Онлайн чтение книги Паутина и скала The Web And The Rock
34. СЛАВА МЕДЛИТ

Прошло пять недель – пять недель, сотканных из света и тени, пять недель окрыленной надежды и горькой, унылой безнадежности, пять недель радости и горя, мрака и сияния, слез, смеха, любви и – еды!

Самое большое, на что Джордж мог обоснованно рассчитывать – это что рукопись попала в руки умному человеку, и тот внимательно ее читает. Об испытаниях мистера Черна на запах и на ощупь он не знал. Знай Джордж о первом, то мог бы только надеяться, что запах всего написанного им покажется мясистым ноздрям мистера Черна здоровым и приятным. Что до второго – могла ли рукопись в полторы тысячи страниц, толщиной двадцать пять дюймов, не показаться издателю на ощупь ужасающей? Одного вида ее было достаточно, чтобы привести рецензента в дрожь, заставить редактора побледнеть, а типографа в ужасе отшатнуться.

Собственно говоря, этим предварительным испытаниям рукопись не подвергалась.
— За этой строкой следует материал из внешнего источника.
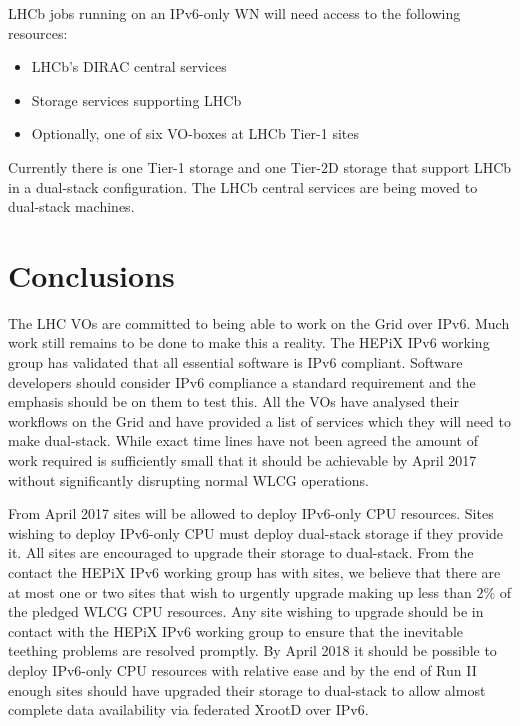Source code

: \documentclass[a4paper]{jpconf}
\begin{document}
LHCb jobs running on an IPv6-only WN will need access to the following
resources:
\begin{itemize}
\item LHCb's DIRAC central services
\item Storage services supporting LHCb
\item Optionally, one of six VO-boxes at LHCb Tier-1 sites
\end{itemize}
Currently there is one Tier-1 storage and one Tier-2D storage that
support LHCb in a dual-stack configuration.  The LHCb central services
are being moved to dual-stack machines.


\section{Conclusions}
The LHC VOs are committed to being able to work on the Grid over IPv6.
Much work still remains to be done to make this a reality.  The HEPiX
IPv6 working group has validated that all essential software is IPv6
compliant.  Software developers should consider IPv6 compliance a
standard requirement and the emphasis should be on them to test this.
All the VOs have analysed their workflows on the Grid and have
provided a list of services which they will need to make dual-stack.
While exact time lines have not been agreed the amount of work
required is sufficiently small that it should be achievable by April
2017 without significantly disrupting normal WLCG operations.

From April 2017 sites will be allowed to deploy IPv6-only CPU
resources. Sites wishing to deploy IPv6-only CPU must deploy
dual-stack storage if they provide it.  All sites are encouraged to
upgrade their storage to dual-stack.  From the contact the HEPiX IPv6
working group has with sites, we believe that there are at most one or
two sites that wish to urgently upgrade making up less than $2\%$ of
the pledged WLCG CPU resources.  Any site wishing to upgrade should be
in contact with the HEPiX IPv6 working group to ensure that the
inevitable teething problems are resolved promptly.  By April 2018 it
should be possible to deploy IPv6-only CPU resources with relative
ease and by the end of Run II enough sites should have upgraded their
storage to dual-stack to allow almost complete data availability via
federated XrootD over IPv6.


\end{document}
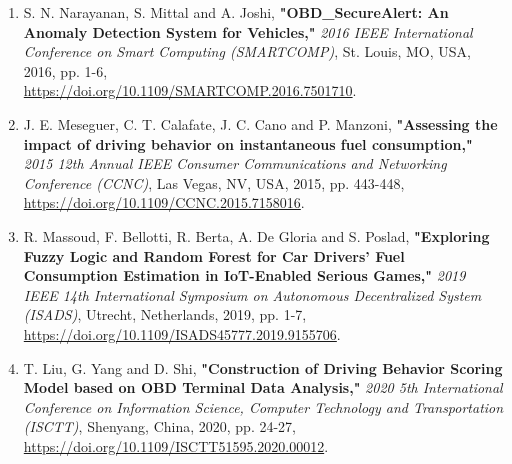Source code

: \begin{enumerate}
    \item S. N. Narayanan, S. Mittal and A. Joshi, \textbf{"OBD\_SecureAlert: An Anomaly Detection System for Vehicles,"} \textit{2016 IEEE International Conference on Smart Computing (SMARTCOMP)}, St. Louis, MO, USA, 2016, pp. 1-6,\\ \url{https://doi.org/10.1109/SMARTCOMP.2016.7501710}.

    \item J. E. Meseguer, C. T. Calafate, J. C. Cano and P. Manzoni, \textbf{"Assessing the impact of driving behavior on instantaneous fuel consumption,"} \textit{2015 12th Annual IEEE Consumer Communications and Networking Conference (CCNC)}, Las Vegas, NV, USA, 2015, pp. 443-448, \url{https://doi.org/10.1109/CCNC.2015.7158016}.

    \item R. Massoud, F. Bellotti, R. Berta, A. De Gloria and S. Poslad, \textbf{"Exploring Fuzzy Logic and Random Forest for Car Drivers’ Fuel Consumption Estimation in IoT-Enabled Serious Games,"} \textit{2019 IEEE 14th International Symposium on Autonomous Decentralized System (ISADS)}, Utrecht, Netherlands, 2019, pp. 1-7, \url{https://doi.org/10.1109/ISADS45777.2019.9155706}.

    \item T. Liu, G. Yang and D. Shi, \textbf{"Construction of Driving Behavior Scoring Model based on OBD Terminal Data Analysis,"} \textit{2020 5th International Conference on Information Science, Computer Technology and Transportation (ISCTT)}, Shenyang, China, 2020, pp. 24-27, \url{https://doi.org/10.1109/ISCTT51595.2020.00012}.
\end{enumerate}
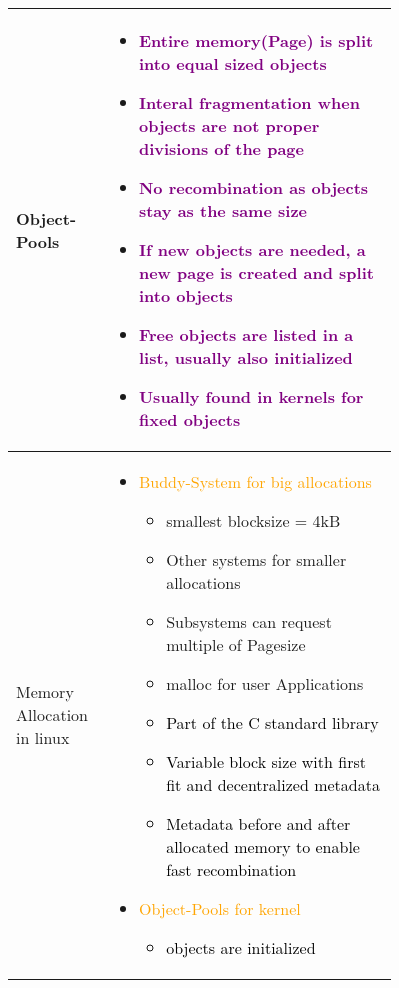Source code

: \documentclass[main.tex,fontsize=8pt,paper=a4,paper=portrait,DIV=calc,]{scrartcl}
\begin{document}
\begin{table}[h!]
\begin{tabular}{|m{0,2\linewidth}|m{0.755\linewidth}|}
\hline
Object-Pools & 
\vspace{2mm}
\begin{itemize}
\item \textcolor{purple}{Entire memory(Page) is split into equal sized objects}
\item \textcolor{purple}{Interal fragmentation when objects are not proper divisions of the page}
\item \textcolor{purple}{No recombination as objects stay as the same size}
\item \textcolor{purple}{If new objects are needed, a new page is created and split into objects}
\item \textcolor{purple}{Free objects are listed in a list, usually also initialized}
\item \textcolor{purple}{Usually found in kernels for fixed objects}
\vspace{-3mm}
\end{itemize} \\
\hline
Memory Allocation in linux &
\vspace{2mm}
\begin{itemize}
\item \textcolor{orange}{Buddy-System for big allocations}\newline
  \begin{itemize}
\item smallest blocksize = 4kB
\item Other systems for smaller allocations
\item Subsystems can request multiple of Pagesize
\item malloc for user Applications
  \end{itemize} 
  \begin{itemize}
  \item \textcolor{black}{Part of the C standard library}
  \item \textcolor{black}{Variable block size with first fit and decentralized metadata}
  \item \textcolor{black}{Metadata before and after allocated memory to enable fast recombination}
  \end{itemize}
\item \textcolor{orange}{Object-Pools for kernel}\newline
\begin{itemize}
\item \textcolor{black}{objects are initialized}

\end{itemize}
\end{itemize}
\end{tabular}
\end{table}
\end{document}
Судьба ее решилась меньше чем через час после поступления в издательство господ Черна и Белла. Мистер Черн, выйдя из своего кабинета, вдруг остановился, хлопнул пухлой ладонью себя по лбу и, указав рассыльному на эту гору писанины у него на столе, вскричал:

– Господи, что это такое?

Услышав, что это рукопись, мистер Черн застонал. Оглядел ее со всех сторон изумленными, недоверчивыми глазами. Осторожно подошел к ней поближе, протянул руку, ткнул ее пальцем – она не шевельнулась. В конце концов положил на нее руку, придвинул к себе, приподнял, ощутил ее вес, застонал снова – и бросил на место!

– Нет! – выкрикнул он и сурово поглядел на рассыльного.

– Нет! – крикнул он снова, сделал два шага вперед, один назад и замер.

– Нет! – решительно крикнул он и быстро замахал пухлой рукой перед лицом, жест этот красноречиво говорил об отвращении к запаху и остервенелом отказе.

– Нет! Нет! Нет! – прокричал он. – Убери ее! Она смердит! Пфуй! – И зажав пальцами ноздри, быстро вышел.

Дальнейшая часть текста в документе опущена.